Since superfluids consists of integer spin bosons or effective bosonic Cooper-paired fermions, Pauli Exclusion Principle does not apply to them. They can thus occupy the same quantum state as any other normal baryonic matter, effectively going through them if electromagnetic repulsion between them is low enough to not oppose its motion.
Basically, if a superfluid and a slab of cold baryonic matter meets, will the superfluid go through the baryonic matter unaffected with little interaction? (Assuming it has enough velocity to overcome the electromagnetic repulsion i.e. $KE \space> EPE$)
For example He-4 is bosonic as it has an integer spin 0, if we cool it down to superfluid temperature and put it in a container made of baryonic matter (i.e. glass/silicon dioxide) it will pass through the container? (Since it can occupy same quantum states as the particles in the container.)

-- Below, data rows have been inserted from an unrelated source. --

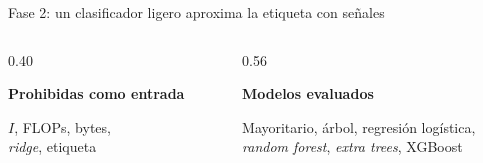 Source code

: \begin{frame}{Fase 2: un clasificador ligero aproxima la etiqueta con señales}
  \vspace{-1.5mm}
  \begin{columns}[T]
    \begin{column}{0.40\textwidth}
      \begin{card}[fontupper=\small,top=1.5mm,bottom=1.5mm]
        \textbf{Prohibidas como entrada}\par\vspace{0.5mm}
        $I$, FLOPs, bytes,\\\textit{ridge}, etiqueta
      \end{card}
    \end{column}
    \begin{column}{0.56\textwidth}
      \begin{card}[fontupper=\small,top=1.5mm,bottom=1.5mm]
        \textbf{Modelos evaluados}\par\vspace{0.5mm}
        Mayoritario, árbol, regresión logística,\\\textit{random forest}, \textit{extra trees}, XGBoost
      \end{card}
    \end{column}
  \end{columns}
\end{frame}

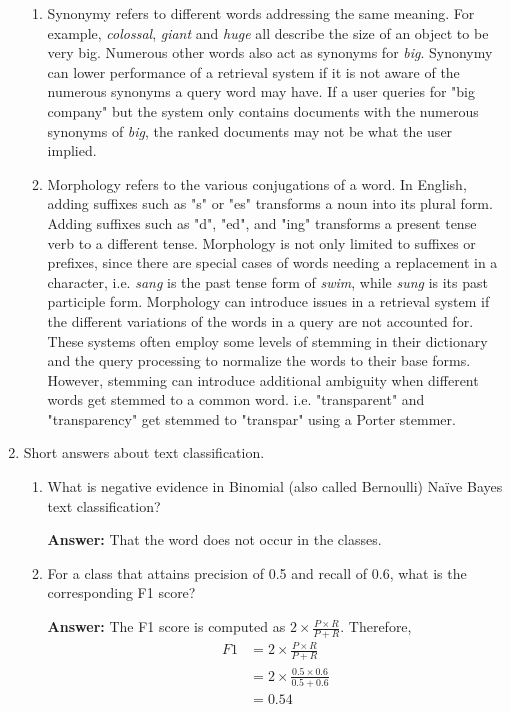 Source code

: \documentclass[11pt]{article}
\begin{document}
\begin{enumerate}
\begin{enumerate}
          \item Synonymy refers to different words addressing the same meaning. For example, \textit{colossal}, \textit{giant} and \textit{huge} all describe the size of an object to be very big. Numerous other words also act as synonyms for \textit{big}.
                Synonymy can lower performance of a retrieval system if it is not aware of the numerous synonyms a query word may have. If a user queries for "big company" but the system only contains documents with the numerous synonyms of \textit{big}, the ranked documents may not be what the user implied.

          \item Morphology refers to the various conjugations of a word. In English, adding suffixes such as "s" or "es" transforms a noun into its plural form. Adding suffixes such as "d", "ed", and "ing" transforms a present tense verb to a different tense. Morphology is not only limited to suffixes or prefixes, since there are special cases of words needing a replacement in a character, i.e. \textit{sang} is the past tense form of \textit{swim}, while \textit{sung} is its past participle form.
                Morphology can introduce issues in a retrieval system if the different variations of the words in a query are not accounted for. These systems often employ some levels of stemming in their dictionary and the query processing to normalize the words to their base forms. However, stemming can introduce additional ambiguity when different words get stemmed to a common word. i.e. "transparent" and "transparency" get stemmed to "transpar" using a Porter stemmer.
        \end{enumerate}

  \item Short answers about text classification.
        \begin{enumerate}
          \item What is negative evidence in Binomial (also called Bernoulli) Naïve Bayes text classification?

                \textbf{Answer:} That the word does not occur in the classes.

          \item For a class that attains precision of 0.5 and recall of 0.6, what is the corresponding F1 score?

                \textbf{Answer:} The F1 score is computed as $2 \times \frac{P\times R}{P+R}$. Therefore,
                \begin{align*}
                  F1 & = 2 \times \frac{P\times R}{P+R}         \\
                     & = 2 \times \frac{0.5\times 0.6}{0.5+0.6} \\
                     & = 0.54
                \end{align*}


\end{enumerate}
\end{enumerate}
\end{document}
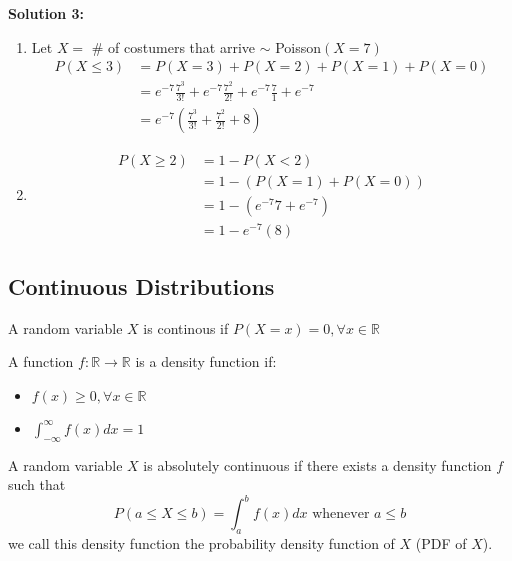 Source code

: \documentclass[12pt]{article}
\begin{document}
\textbf{Solution 3:}
\begin{enumerate}
	\item{
	Let $X = $ \# of costumers that arrive $\sim$ Poisson$(X = 7)$
	\begin{align*}
		P(X \leq 3) &= P(X = 3) + P(X = 2) + P(X = 1) + P(X = 0)\\
		&= e^{-7} \frac{7^3}{3!} + e^{-7} \frac{7^2}{2!} + e^{-7} \frac{7}{1} + e^{-7}\\
		&= e^{-7} (\frac{7^3}{3!} + \frac{7^2}{2!} + 8)
	\end{align*}
	}
	\item{
	\begin{align*}
		P(X \geq 2) &= 1 - P(X < 2)\\
		&= 1 - (P(X = 1) + P(X = 0))\\
		&= 1 - (e^{-7}7 + e^{-7})\\
		&= 1 - e^{-7}(8)
	\end{align*}
	}
\end{enumerate}

\subsection{Continuous Distributions}

\begin{tcolorbox}[title=Definition: Continuous Random Variables]
	A random variable $X$ is continous if $P(X = x) = 0,  \forall x \in\mathbb{R}$
\end{tcolorbox}

\begin{tcolorbox}[title=Definition: Density Function]
	A function $f:\mathbb{R} \longrightarrow \mathbb{R}$ is a density function if:
	\begin{itemize}
		\item{$f(x) \geq 0, \forall x \in\mathbb{R}$}
		\item{$\int_{-\infty}^{\infty} f(x) dx = 1$}
	\end{itemize}
\end{tcolorbox}

\begin{tcolorbox}[title=Definition: Absolutely Continuous Random Variables]
	A random variable $X$ is absolutely continuous if there exists a density function $f$ such that $$P(a \leq X \leq b ) = \int_{a}^{b} f(x) dx \text{ whenever } a \leq b$$
	we call this density function the probability density function of $X$ (PDF of $X$).
\end{tcolorbox}
\end{document}
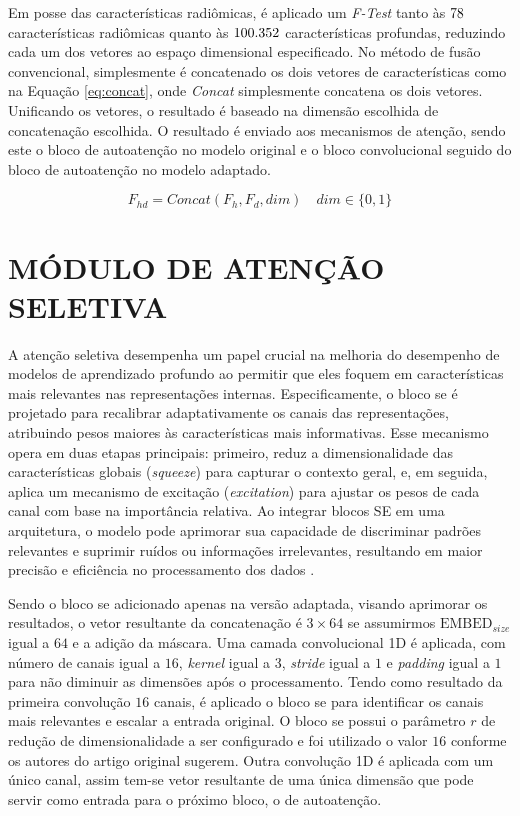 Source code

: Em posse das características radiômicas, é aplicado um \textit{F-Test} tanto às $78$ características radiômicas quanto às $100.352$ características profundas, reduzindo cada um dos vetores ao espaço dimensional especificado. No método de fusão convencional, simplesmente é concatenado os dois vetores de características como na Equação \ref{eq:concat}, onde \textit{Concat} simplesmente concatena os dois vetores. Unificando os vetores, o resultado é baseado na dimensão escolhida de concatenação escolhida. O resultado é enviado aos mecanismos de atenção, sendo este o bloco de autoatenção no modelo original e o bloco convolucional seguido do bloco de autoatenção no modelo adaptado.

\begin{equation}
F_{hd} = \textit{Concat}(F_h, F_d, dim) \quad dim \in \{0,1\}
\label{eq:concat}
\end{equation}

\section{MÓDULO DE ATENÇÃO SELETIVA}
\label{subsec:cap4_mod_selective_attn}

A atenção seletiva desempenha um papel crucial na melhoria do desempenho de modelos de aprendizado profundo ao permitir que eles foquem em características mais relevantes nas representações internas. Especificamente, o bloco \gls{se} é projetado para recalibrar adaptativamente os canais das representações, atribuindo pesos maiores às características mais informativas. Esse mecanismo opera em duas etapas principais: primeiro, reduz a dimensionalidade das características globais (\textit{squeeze}) para capturar o contexto geral, e, em seguida, aplica um mecanismo de excitação (\textit{excitation}) para ajustar os pesos de cada canal com base na importância relativa. Ao integrar blocos SE em uma arquitetura, o modelo pode aprimorar sua capacidade de discriminar padrões relevantes e suprimir ruídos ou informações irrelevantes, resultando em maior precisão e eficiência no processamento dos dados \cite{huSqueezeandExcitationNetworks2018}.

Sendo o bloco \gls{se} adicionado apenas na versão adaptada, visando aprimorar os resultados, o vetor resultante da concatenação é $3\times64$ se assumirmos $\text{EMBED}_{size}$ igual a $64$ e a adição da máscara. Uma camada convolucional 1D é aplicada, com número de canais igual a $16$, \textit{kernel} igual a 3, \textit{stride} igual a $1$ e \textit{padding} igual a $1$ para não diminuir as dimensões após o processamento. Tendo como resultado da primeira convolução $16$ canais, é aplicado o bloco \gls{se} para identificar os canais mais relevantes e escalar a entrada original. O bloco \gls{se} possui o parâmetro $r$ de redução de dimensionalidade a ser configurado e foi utilizado o valor $16$ conforme os autores do artigo original sugerem. Outra convolução 1D é aplicada com um único canal, assim tem-se vetor resultante de uma única dimensão que pode servir como entrada para o próximo bloco, o de autoatenção.

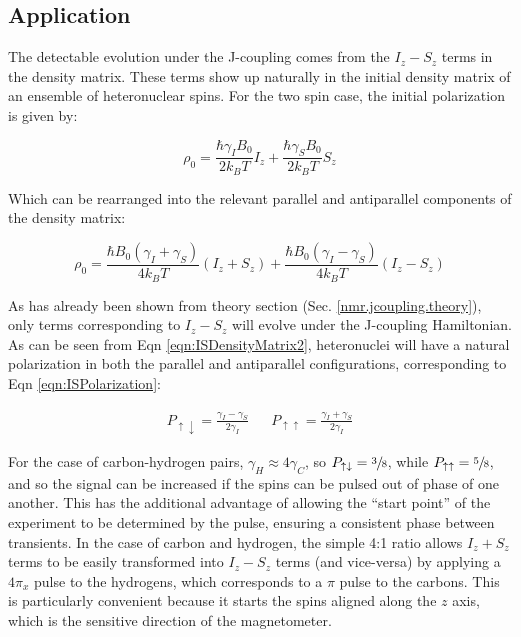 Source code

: \documentclass[PaulGanssle-Thesis.tex]{subfiles}
\begin{document}
\subsection{Application}
\label{nmr.jcoupling.application}
The detectable evolution under the J-coupling comes from the $I_{z}-S_{z}$ terms in the density matrix. These terms show up naturally in the initial density matrix of an ensemble of heteronuclear spins. For the two spin case, the initial polarization is given by:

\begin{equation}
\rho_{0}  =  \frac{\hbar\gamma_{I}B_0}{2k_{B}T}I_{z} + \frac{\hbar\gamma_{S}B_{0}}{2k_{B}T}S_{z}
\label{eqn:ISDensityMatrix}
\end{equation} 

Which can be rearranged into the relevant parallel and antiparallel components of the density matrix:
 
\begin{equation}
\rho_{0} = \frac{\hbar B_{0}\left(\gamma_{I} + \gamma_{S}\right)}{4k_{B}T}\left(I_{z} + S_{z}\right) + \frac{\hbar B_{0}\left(\gamma_{I}-\gamma_{S}\right)}{4k_{B}T}\left(I_{z} - S_{z}\right)
\label{eqn:ISDensityMatrix2}
\end{equation}

As has already been shown from theory section (Sec. \ref{nmr.jcoupling.theory}), only terms corresponding to $I_{z} - S_{z}$ will evolve under the J-coupling Hamiltonian. As can be seen from Eqn \ref{eqn:ISDensityMatrix2}, heteronuclei will have a natural polarization in both the parallel and antiparallel configurations, corresponding to Eqn \ref{eqn:ISPolarization}:

\begin{align}
\label{eqn:ISPolarization}
P_{\uparrow\downarrow} = \frac{\gamma_{I} - \gamma_{S}}{2\gamma_{I}} & & P_{\uparrow\uparrow} = \frac{\gamma_{I} + \gamma_{S}}{2\gamma_{I}}
\end{align}

For the case of carbon-hydrogen pairs, $\gamma_H \approx 4\gamma_C$, so $P_{\uparrow\downarrow} = \sfrac{3}{8}$, while $P_{\uparrow\uparrow} = \sfrac{5}{8}$, and so the signal can be increased if the spins can be pulsed out of phase of one another. This has the additional advantage of allowing the ``start point'' of the experiment to be determined by the pulse, ensuring a consistent phase between transients. In the case of carbon and hydrogen, the simple 4:1 ratio allows $I_{z} + S_{z}$ terms to be easily transformed into $I_{z} - S_{z}$ terms (and vice-versa) by applying a $4\pi_{x}$ pulse to the hydrogens, which corresponds to a $\pi$ pulse to the carbons. This is particularly convenient because it starts the spins aligned along the $z$ axis, which is the sensitive direction of the magnetometer. 
\end{document}
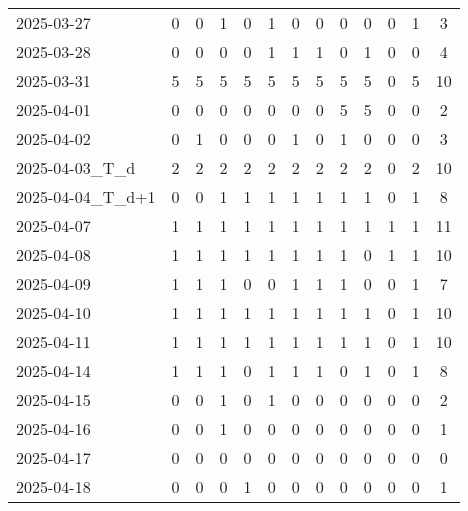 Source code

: \documentclass[dvipdfmx,oneside]{article}
\begin{document}
\begin{longtable}{lcccccccccccc}
        2025-03-27 &     0 &     0 &     1 &     0 &     1 &     0 &     0 &     0 &     0 &     0 &     1 &      3 \\
        2025-03-28 &     0 &     0 &     0 &     0 &     1 &     1 &     1 &     0 &     1 &     0 &     0 &      4 \\
        2025-03-31 &     5 &     5 &     5 &     5 &     5 &     5 &     5 &     5 &     5 &     0 &     5 &     10 \\
        2025-04-01 &     0 &     0 &     0 &     0 &     0 &     0 &     0 &     5 &     5 &     0 &     0 &      2 \\
        2025-04-02 &     0 &     1 &     0 &     0 &     0 &     1 &     0 &     1 &     0 &     0 &     0 &      3 \\
  2025-04-03\_T\_d &     2 &     2 &     2 &     2 &     2 &     2 &     2 &     2 &     2 &     0 &     2 &     10 \\
2025-04-04\_T\_d+1 &     0 &     0 &     1 &     1 &     1 &     1 &     1 &     1 &     1 &     0 &     1 &      8 \\
        2025-04-07 &     1 &     1 &     1 &     1 &     1 &     1 &     1 &     1 &     1 &     1 &     1 &     11 \\
        2025-04-08 &     1 &     1 &     1 &     1 &     1 &     1 &     1 &     1 &     0 &     1 &     1 &     10 \\
        2025-04-09 &     1 &     1 &     1 &     0 &     0 &     1 &     1 &     1 &     0 &     0 &     1 &      7 \\
        2025-04-10 &     1 &     1 &     1 &     1 &     1 &     1 &     1 &     1 &     1 &     0 &     1 &     10 \\
        2025-04-11 &     1 &     1 &     1 &     1 &     1 &     1 &     1 &     1 &     1 &     0 &     1 &     10 \\
        2025-04-14 &     1 &     1 &     1 &     0 &     1 &     1 &     1 &     0 &     1 &     0 &     1 &      8 \\
        2025-04-15 &     0 &     0 &     1 &     0 &     1 &     0 &     0 &     0 &     0 &     0 &     0 &      2 \\
        2025-04-16 &     0 &     0 &     1 &     0 &     0 &     0 &     0 &     0 &     0 &     0 &     0 &      1 \\
        2025-04-17 &     0 &     0 &     0 &     0 &     0 &     0 &     0 &     0 &     0 &     0 &     0 &      0 \\
        2025-04-18 &     0 &     0 &     0 &     1 &     0 &     0 &     0 &     0 &     0 &     0 &     0 &      1 \\

\end{longtable}
\end{document}
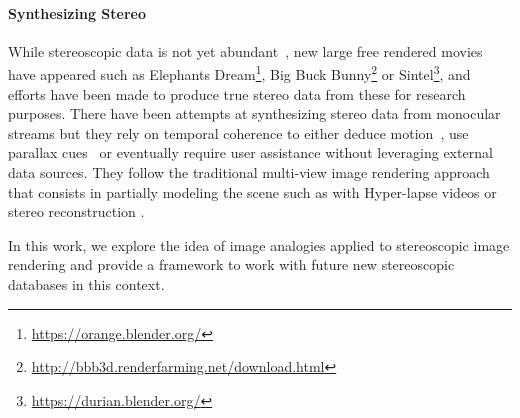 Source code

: \paragraph{Synthesizing Stereo}
While stereoscopic data is not yet abundant~\cite{Corrigan10, Smolic10}, 
new large free rendered movies have appeared such as Elephants Dream\footnote{\url{https://orange.blender.org/}}, 
Big Buck Bunny\footnote{\url{http://bbb3d.renderfarming.net/download.html}} or 
Sintel\footnote{\url{https://durian.blender.org/}}, and efforts have been made to produce true stereo data from these for research purposes.
There have been attempts at synthesizing stereo data from monocular streams but they rely on temporal coherence to either deduce motion~\cite{Moustakas05}, use parallax cues~\cite{Zhang07} or eventually require user assistance \cite{Wang11} without leveraging external data sources.
They follow the traditional multi-view image rendering approach that consists in partially modeling the scene such as with Hyper-lapse videos \cite{Kopf14} or stereo reconstruction \cite{Seitz06}.

In this work, we explore the idea of image analogies applied to stereoscopic image rendering and provide a framework to work with future new stereoscopic databases in this context. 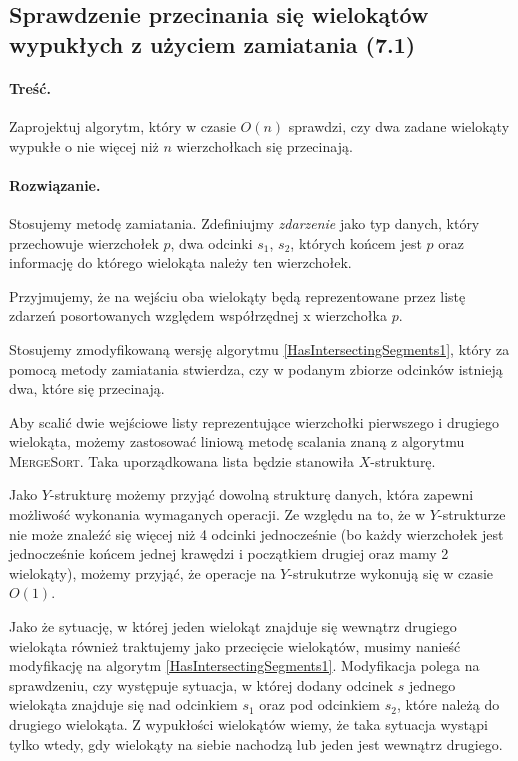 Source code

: 
\subsection{Sprawdzenie przecinania się wielokątów wypukłych z użyciem zamiatania (7.1)} 
\paragraph{Treść.} Zaprojektuj algorytm, który w 
czasie $O(n)$ sprawdzi, czy dwa zadane wielokąty wypukłe o nie więcej
niż $n$ wierzchołkach się przecinają. 

\paragraph{Rozwiązanie.}
Stosujemy metodę zamiatania. Zdefiniujmy \textit{zdarzenie}
jako typ danych, który przechowuje wierzchołek $p$, dwa
odcinki $s_1$, $s_2$, których końcem jest $p$ oraz informację 
do którego wielokąta należy ten wierzchołek.

Przyjmujemy, że na wejściu oba wielokąty będą
reprezentowane przez listę zdarzeń posortowanych
względem współrzędnej x wierzchołka $p$. 

Stosujemy zmodyfikowaną wersję algorytmu \ref{HasIntersectingSegments1}, który za 
pomocą metody zamiatania stwierdza, czy w podanym
zbiorze odcinków istnieją dwa, które się przecinają.  

Aby scalić dwie wejściowe listy reprezentujące wierzchołki pierwszego
i drugiego wielokąta, możemy zastosować liniową metodę scalania
znaną z algorytmu \textsc{MergeSort}. Taka uporządkowana lista
będzie stanowiła $X$-strukturę.

Jako $Y$-strukturę możemy przyjąć dowolną strukturę danych, która
zapewni możliwość wykonania wymaganych operacji. Ze względu 
na to, że w $Y$-strukturze nie może znaleźć się więcej niż 
4 odcinki jednocześnie (bo każdy wierzchołek jest jednocześnie
końcem jednej krawędzi i początkiem drugiej oraz mamy 
2 wielokąty), możemy przyjąć, że operacje na $Y$-strukutrze wykonują się w czasie $O(1)$.

Jako że sytuację, w której jeden wielokąt znajduje się wewnątrz drugiego
wielokąta również traktujemy jako przecięcie wielokątów, musimy nanieść modyfikację
na algorytm \ref{HasIntersectingSegments1}. Modyfikacja polega na sprawdzeniu, 
czy występuje sytuacja, w której dodany odcinek $s$
jednego wielokąta znajduje się nad odcinkiem $s_1$ oraz pod odcinkiem $s_2$,
które należą do drugiego wielokąta. Z wypukłości wielokątów wiemy, że 
taka sytuacja wystąpi tylko wtedy, gdy wielokąty na siebie nachodzą lub
jeden jest wewnątrz drugiego.
 
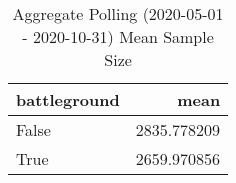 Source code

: \begin{table}
\centering
\caption{Aggregate Polling (2020-05-01 - 2020-10-31) Mean Sample Size}
\label{table:aggregate\_polling\_2020-05-01\_-\_2020-10-31\_mean\_sample\_size}
\begin{tabular}{lr}
\toprule
 battleground &         mean \\
\midrule
        False &  2835.778209 \\
         True &  2659.970856 \\
\bottomrule
\end{tabular}
\end{table}
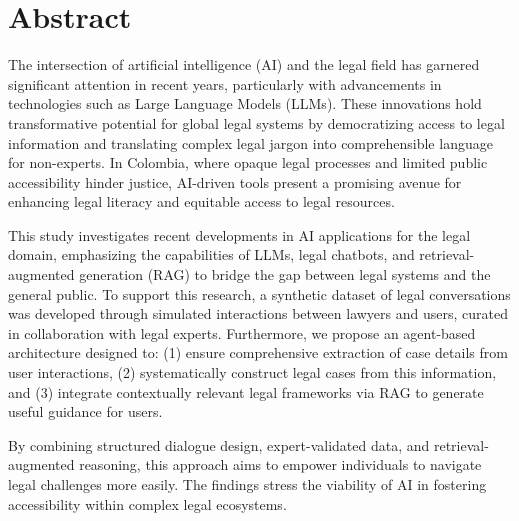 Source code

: 
\chapter{Abstract}
The intersection of artificial intelligence (AI) and 
the legal field has garnered significant attention in 
recent years, particularly with advancements in technologies 
such as Large Language Models (LLMs). 
These innovations hold transformative potential for 
global legal systems by democratizing access to legal 
information and translating complex legal jargon into 
comprehensible language for non-experts. 
In Colombia, where opaque legal processes and 
limited public accessibility hinder justice, 
AI-driven tools present a promising avenue for enhancing 
legal literacy and equitable access to legal resources.

This study investigates recent developments in AI applications 
for the legal domain, emphasizing the capabilities of LLMs, 
legal chatbots, and retrieval-augmented generation (RAG) 
to bridge the gap between legal systems and the general public. 
To support this research, a synthetic dataset of legal conversations 
was developed through simulated interactions between lawyers and users, 
curated in collaboration with legal experts. 
Furthermore, we propose an agent-based architecture designed to: 
(1) ensure comprehensive extraction of case details from user interactions, 
(2) systematically construct legal cases from this information, 
and (3) integrate contextually relevant legal frameworks via RAG to 
generate useful guidance for users.

By combining structured dialogue design, expert-validated data, 
and retrieval-augmented reasoning, this approach aims to empower 
individuals to navigate legal challenges more easily. The findings stress the 
viability of AI in fostering accessibility within complex legal ecosystems. 
\endinput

Rather creepy theory, don't you think?
P.S. : Quantum state includes spatial coordinates of the wave function of the particle and spin and other things, so Pauli Exclusion forbids fermions to occupy the same space unless their spin is opposite. This does not apply to spin 0 particles (bosons) so they can all occupy the same space if there was no repulsion between them. So spin 0 particles can pass freely through fermions and other particles if the EM repulsion between them is overcome either due to it being weak or the condensates having high velocity?